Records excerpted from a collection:
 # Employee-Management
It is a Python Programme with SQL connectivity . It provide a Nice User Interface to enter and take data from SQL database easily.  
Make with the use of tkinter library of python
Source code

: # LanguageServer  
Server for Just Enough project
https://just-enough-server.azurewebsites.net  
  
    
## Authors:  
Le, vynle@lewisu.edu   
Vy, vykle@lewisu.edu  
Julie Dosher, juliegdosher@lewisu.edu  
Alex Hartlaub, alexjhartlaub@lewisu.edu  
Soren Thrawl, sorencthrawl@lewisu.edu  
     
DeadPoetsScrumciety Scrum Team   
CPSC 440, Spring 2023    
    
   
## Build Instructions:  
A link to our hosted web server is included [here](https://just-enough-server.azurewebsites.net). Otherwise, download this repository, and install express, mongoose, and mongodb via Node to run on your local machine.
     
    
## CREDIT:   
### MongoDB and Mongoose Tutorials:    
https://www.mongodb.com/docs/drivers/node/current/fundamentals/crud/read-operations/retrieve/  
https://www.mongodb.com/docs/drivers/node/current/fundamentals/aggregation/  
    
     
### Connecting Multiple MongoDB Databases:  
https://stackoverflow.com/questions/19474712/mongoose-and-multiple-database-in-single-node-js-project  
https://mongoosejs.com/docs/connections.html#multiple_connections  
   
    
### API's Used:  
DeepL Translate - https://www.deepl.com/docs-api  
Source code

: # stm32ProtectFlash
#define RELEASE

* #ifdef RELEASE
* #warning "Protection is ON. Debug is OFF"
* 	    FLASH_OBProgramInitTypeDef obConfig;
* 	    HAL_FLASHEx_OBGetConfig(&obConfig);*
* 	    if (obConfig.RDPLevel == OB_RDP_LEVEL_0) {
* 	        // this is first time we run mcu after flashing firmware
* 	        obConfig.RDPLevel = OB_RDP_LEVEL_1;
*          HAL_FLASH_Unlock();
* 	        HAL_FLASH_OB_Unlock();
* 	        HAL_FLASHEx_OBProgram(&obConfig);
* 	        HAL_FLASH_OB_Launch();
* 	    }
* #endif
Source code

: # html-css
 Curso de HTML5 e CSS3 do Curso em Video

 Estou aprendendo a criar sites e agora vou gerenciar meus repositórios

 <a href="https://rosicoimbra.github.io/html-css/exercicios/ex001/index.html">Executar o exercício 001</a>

...

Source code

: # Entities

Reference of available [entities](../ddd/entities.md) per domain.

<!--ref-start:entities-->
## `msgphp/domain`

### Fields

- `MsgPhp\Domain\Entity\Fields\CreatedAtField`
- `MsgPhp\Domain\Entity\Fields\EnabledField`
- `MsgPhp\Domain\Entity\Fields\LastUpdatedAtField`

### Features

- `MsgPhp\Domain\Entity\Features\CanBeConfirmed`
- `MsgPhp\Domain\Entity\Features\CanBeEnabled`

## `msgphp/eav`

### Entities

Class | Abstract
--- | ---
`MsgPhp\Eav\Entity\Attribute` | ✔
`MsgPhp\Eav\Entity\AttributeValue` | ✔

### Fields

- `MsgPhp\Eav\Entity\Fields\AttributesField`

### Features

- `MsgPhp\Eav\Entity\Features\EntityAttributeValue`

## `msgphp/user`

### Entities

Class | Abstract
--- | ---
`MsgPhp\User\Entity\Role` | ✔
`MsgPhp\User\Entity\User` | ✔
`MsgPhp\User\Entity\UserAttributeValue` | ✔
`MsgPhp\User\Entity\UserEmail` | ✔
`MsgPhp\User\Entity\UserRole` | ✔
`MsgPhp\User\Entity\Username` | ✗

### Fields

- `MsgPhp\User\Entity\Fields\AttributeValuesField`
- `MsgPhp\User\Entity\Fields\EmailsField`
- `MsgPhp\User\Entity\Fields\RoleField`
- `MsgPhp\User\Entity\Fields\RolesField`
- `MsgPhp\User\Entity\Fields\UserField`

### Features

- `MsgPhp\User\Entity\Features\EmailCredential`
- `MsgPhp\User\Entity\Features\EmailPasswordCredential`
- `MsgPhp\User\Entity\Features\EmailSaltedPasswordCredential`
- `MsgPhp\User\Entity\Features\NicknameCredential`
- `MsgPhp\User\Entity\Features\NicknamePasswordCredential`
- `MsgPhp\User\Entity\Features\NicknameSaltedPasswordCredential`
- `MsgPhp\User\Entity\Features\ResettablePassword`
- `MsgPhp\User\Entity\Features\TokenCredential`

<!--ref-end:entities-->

#### Task description:
Only the count belongs in your answer, so please work out how many lines of the data contain "docs".

#### Solution for this task:
4